La part des énergies renouvelables est encore mineure, alors que la transition énergétique est un enjeu majeur.

Énergie éolienne, photovoltaïque, marine, issue de la biomasse ou hydroélectricité… L’éventail d’énergies renouvelables, dont l’efficience est aujourd’hui prouvée, est très large. Pour inciter les particuliers et les entreprises à placer de l’argent dans ces énergies d’avenir, l’État a instauré des appâts fiscaux.

L’essentiel

Le Crédit d’Impôt pour la Transition Énergétique (CITE) est un crédit d’impôt sur le revenu, accordé par l’État aux locataires, propriétaires ou occupants à titre gratuit de leur habitation principale engageant des travaux pour améliorer la performance énergétique de leur logement (isolation thermique, chauffage…).

Le taux de ce crédit d’impôt va jusqu’à 30% du montant des dépenses. En finançant des installations photovoltaïques et en revendant l’électricité produite à EDF, de nombreux investisseurs ont pu profiter d’une optimisation fiscale, tout en rendant leur logement plus écologique. Mais cette niche fiscale majorée en Outre-mer a connu des dérives, qui ont poussé l’État à un coup de rabot drastique.

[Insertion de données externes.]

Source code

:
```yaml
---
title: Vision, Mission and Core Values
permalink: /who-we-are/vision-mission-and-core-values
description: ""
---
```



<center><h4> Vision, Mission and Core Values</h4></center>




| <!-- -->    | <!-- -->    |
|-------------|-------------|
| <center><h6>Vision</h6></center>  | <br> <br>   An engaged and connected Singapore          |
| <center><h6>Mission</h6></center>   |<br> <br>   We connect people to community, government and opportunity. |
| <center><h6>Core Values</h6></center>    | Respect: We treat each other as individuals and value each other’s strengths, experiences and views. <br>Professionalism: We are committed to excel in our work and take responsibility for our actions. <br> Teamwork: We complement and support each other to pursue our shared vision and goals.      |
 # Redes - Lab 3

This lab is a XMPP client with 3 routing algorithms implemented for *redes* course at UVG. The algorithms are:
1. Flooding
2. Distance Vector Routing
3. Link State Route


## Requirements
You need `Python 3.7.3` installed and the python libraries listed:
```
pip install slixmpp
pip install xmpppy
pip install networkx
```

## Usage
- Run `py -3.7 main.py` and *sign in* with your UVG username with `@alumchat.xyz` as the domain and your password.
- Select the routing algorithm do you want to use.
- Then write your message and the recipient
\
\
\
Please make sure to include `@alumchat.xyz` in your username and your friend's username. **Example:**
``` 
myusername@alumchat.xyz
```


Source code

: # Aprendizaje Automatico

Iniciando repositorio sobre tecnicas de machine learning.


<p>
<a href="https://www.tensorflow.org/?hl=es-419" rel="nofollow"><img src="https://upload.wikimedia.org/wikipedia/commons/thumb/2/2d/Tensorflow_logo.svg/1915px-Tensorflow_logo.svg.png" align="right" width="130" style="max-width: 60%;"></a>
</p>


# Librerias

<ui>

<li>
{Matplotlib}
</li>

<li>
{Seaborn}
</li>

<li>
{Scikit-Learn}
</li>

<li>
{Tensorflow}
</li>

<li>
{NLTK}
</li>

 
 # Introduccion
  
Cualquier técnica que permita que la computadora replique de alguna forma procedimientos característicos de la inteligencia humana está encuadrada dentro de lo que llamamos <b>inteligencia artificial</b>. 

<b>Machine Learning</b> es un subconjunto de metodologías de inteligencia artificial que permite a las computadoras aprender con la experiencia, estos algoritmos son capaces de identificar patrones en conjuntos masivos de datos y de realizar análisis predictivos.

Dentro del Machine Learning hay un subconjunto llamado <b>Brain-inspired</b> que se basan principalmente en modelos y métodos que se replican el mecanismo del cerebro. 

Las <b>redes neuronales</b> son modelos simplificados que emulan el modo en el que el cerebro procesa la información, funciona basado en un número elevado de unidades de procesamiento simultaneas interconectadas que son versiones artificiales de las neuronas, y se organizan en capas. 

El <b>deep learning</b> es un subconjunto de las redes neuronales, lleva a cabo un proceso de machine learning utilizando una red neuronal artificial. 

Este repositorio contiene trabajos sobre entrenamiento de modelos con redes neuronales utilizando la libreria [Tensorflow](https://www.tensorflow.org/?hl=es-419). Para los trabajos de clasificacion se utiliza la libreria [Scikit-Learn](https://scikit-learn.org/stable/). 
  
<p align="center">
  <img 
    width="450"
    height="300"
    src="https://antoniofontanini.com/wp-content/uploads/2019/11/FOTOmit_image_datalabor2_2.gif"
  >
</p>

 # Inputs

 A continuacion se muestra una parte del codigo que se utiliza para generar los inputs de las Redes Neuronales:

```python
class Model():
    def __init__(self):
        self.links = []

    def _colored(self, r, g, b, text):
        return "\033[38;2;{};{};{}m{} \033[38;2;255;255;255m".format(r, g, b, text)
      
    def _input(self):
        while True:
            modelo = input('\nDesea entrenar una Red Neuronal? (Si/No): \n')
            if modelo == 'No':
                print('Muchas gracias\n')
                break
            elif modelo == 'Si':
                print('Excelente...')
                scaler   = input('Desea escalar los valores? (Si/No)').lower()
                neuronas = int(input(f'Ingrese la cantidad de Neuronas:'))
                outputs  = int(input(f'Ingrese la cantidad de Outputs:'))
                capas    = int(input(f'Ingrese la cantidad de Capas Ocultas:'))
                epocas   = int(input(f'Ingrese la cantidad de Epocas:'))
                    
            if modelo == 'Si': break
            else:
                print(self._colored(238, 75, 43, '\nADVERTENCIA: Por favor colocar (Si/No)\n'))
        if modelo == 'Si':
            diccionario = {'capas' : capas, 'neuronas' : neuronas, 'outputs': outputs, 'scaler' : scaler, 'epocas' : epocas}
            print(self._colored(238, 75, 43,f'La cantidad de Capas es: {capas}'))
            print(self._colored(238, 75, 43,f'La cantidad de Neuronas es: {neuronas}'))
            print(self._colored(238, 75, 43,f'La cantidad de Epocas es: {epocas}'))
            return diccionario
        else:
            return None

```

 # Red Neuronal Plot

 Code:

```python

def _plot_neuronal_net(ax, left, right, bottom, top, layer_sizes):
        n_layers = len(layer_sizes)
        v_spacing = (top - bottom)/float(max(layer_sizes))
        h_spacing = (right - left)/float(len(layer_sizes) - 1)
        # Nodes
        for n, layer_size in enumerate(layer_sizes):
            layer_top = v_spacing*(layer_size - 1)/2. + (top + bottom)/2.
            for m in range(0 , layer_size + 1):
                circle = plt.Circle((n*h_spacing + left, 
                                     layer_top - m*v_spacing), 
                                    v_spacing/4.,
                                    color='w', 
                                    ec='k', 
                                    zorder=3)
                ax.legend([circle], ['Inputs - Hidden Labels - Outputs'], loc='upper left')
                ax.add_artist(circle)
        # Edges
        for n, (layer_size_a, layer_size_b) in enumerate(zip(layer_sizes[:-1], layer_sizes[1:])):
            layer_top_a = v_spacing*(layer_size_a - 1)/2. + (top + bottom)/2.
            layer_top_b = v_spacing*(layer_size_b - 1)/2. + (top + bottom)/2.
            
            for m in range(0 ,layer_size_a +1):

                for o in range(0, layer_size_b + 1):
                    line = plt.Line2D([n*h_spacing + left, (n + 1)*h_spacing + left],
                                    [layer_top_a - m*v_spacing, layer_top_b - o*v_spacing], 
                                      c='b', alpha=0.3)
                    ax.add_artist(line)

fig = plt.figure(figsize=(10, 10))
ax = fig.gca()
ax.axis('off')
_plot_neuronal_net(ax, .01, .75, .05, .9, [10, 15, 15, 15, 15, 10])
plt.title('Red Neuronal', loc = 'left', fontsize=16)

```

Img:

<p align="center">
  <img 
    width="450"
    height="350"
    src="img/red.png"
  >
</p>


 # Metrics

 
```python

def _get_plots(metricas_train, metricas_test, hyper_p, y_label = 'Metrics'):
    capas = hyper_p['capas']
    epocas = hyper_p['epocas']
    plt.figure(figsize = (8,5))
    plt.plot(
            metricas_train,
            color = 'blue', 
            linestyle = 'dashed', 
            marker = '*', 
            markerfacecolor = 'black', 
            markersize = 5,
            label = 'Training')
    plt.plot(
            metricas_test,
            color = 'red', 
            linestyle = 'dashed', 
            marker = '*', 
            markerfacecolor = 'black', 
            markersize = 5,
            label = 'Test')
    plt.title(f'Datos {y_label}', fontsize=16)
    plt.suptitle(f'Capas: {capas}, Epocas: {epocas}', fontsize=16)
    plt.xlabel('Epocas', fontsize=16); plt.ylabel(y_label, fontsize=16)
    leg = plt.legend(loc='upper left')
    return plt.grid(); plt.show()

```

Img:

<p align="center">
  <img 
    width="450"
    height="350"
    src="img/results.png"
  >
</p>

Pour inciter les particuliers et les entreprises à engager de l’argent dans ces énergies d’avenir, l’État a instauré des appâts fiscaux comme le CITE.

Au niveau mondial, le rythme d’investissement dans les énergies renouvelables s’accélère. En 2015, le montant des investissements réalisés dans ce type d’énergie a atteint 286 milliards de dollars…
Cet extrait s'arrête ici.